Sen. Anthony Petruccelli, an East Boston Democrat who started his career on Beacon Hill in the House, was on the other end of the line telling his boss that he planned to resign to join the downtown lobbying firm Kearney, Donovan and McGee.
While Petruccelli, the Senate majority whip, is certainly not the first to follow this path, his departure from the Senate and Rosenberg's leadership team caught many off guard. He may have been fifth on the depth chart behind Rosenberg, but he was widely considered to have the potential to one day lead the Senate if he stuck around long enough.
Lobbyists had also come to view Petruccelli as a dealmaker in an increasingly ideological Senate. In addition to having a knack, according to some who worked with him, for being able to see his way through the policy and the politics of issues swirling on Beacon Hill, Petruccelli had the respect of many House members, whose position toward the Senate has become fraught with tension.
"Holy s#@$!," one senator exclaimed when told Petruccelli would be announcing his resignation.
Petruccelli's departure will remove a likely vote in favor of charter school expansion from the Senate at a time when the chamber's leaders are considering whether the support exists to pursue charter legislation.
If Senate leaders think the votes aren't there by early next year, they may decide to simply let the voters decide in 2016, which made it all the more important that ballot petitioners got their signatures in on time.
The coalition behind the ballot initiative to expand charters was one of six groups that Secretary of State William Galvin said he thought submitted sufficient signatures by Wednesday's deadline to move forward in the ballot petition process. Supporters of a constitutional amendment to impose a higher income tax on earnings over $1 million appear to have cleared the threshold.
The other ballot questions on track for November 2016 include expanded gaming, Common Core education standards repeal, protection of farm animals, marijuana legalization and health care pricing controls. While one group proposing to regulate marijuana like alcohol appear to have the signatures to proceed, another group pushing a simpler legalization question without the government oversight, by their own admission, probably fell short.
Former Gov. Deval Patrick popped back into the news cycle briefly this week when Chicago Mayor Rahm Emanuel announced that the native Chicagoan would advise a new task force reviewing city police practices in the aftermath of the shooting of a black teenager.
Violence of a different sort in the Blue Hills also made headlines as Gov. Baker was forced to defend the first deer hunt on the state-owned land in nearly a century as the best of bad options to control the overpopulated deer in the area.
Hunters killed 41 deer over the first two days of the controlled hunt in an area where deer number close to 85 per square mile, well above the desired population of 18 per square mile.

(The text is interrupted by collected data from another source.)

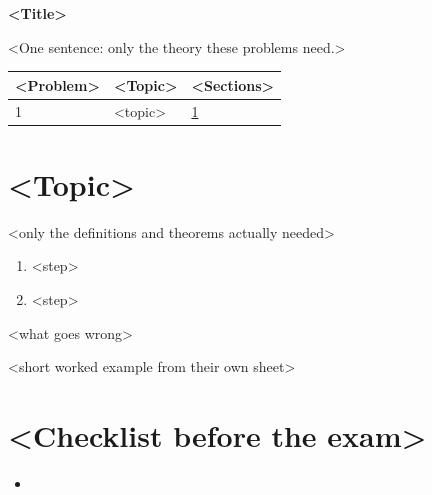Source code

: \documentclass[11pt,a4paper]{article}
\begin{document}
{\LARGE\bfseries\sffamily\color{accent} <Title>}\par\smallskip
<One sentence: only the theory these problems need.>

\begin{keyres}
\begin{tabularx}{\linewidth}{lXl}\toprule
<Problem> & <Topic> & <Sections>\\\midrule
1 & <topic> & \ref{s:one}\\\bottomrule
\end{tabularx}
\end{keyres}

\section{<Topic>}\label{s:one}
\begin{defn}
<only the definitions and theorems actually needed>
\end{defn}
\begin{method}
\begin{enumerate}\item <step>\item <step>\end{enumerate}
\end{method}
\begin{trap}
<what goes wrong>
\end{trap}
\begin{exmpl}[ (<Problem 1>)]
<short worked example from their own sheet>
\end{exmpl}

\section*{<Checklist before the exam>}
\begin{itemize}\item <trap to check>\end{itemize}
\end{document}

"It's like shooting fish in a barrel here," Governor's Councilor Marylyn Devaney reported from the front lines where she had joined with protesters in support for more humane population control measures. "It's cruel."
STORY OF THE WEEK: As many as six ballot questions could appear before voters in 2016 if lawmakers don't act first, but Sen. Anthony Petruccelli won't be around to help make that decision.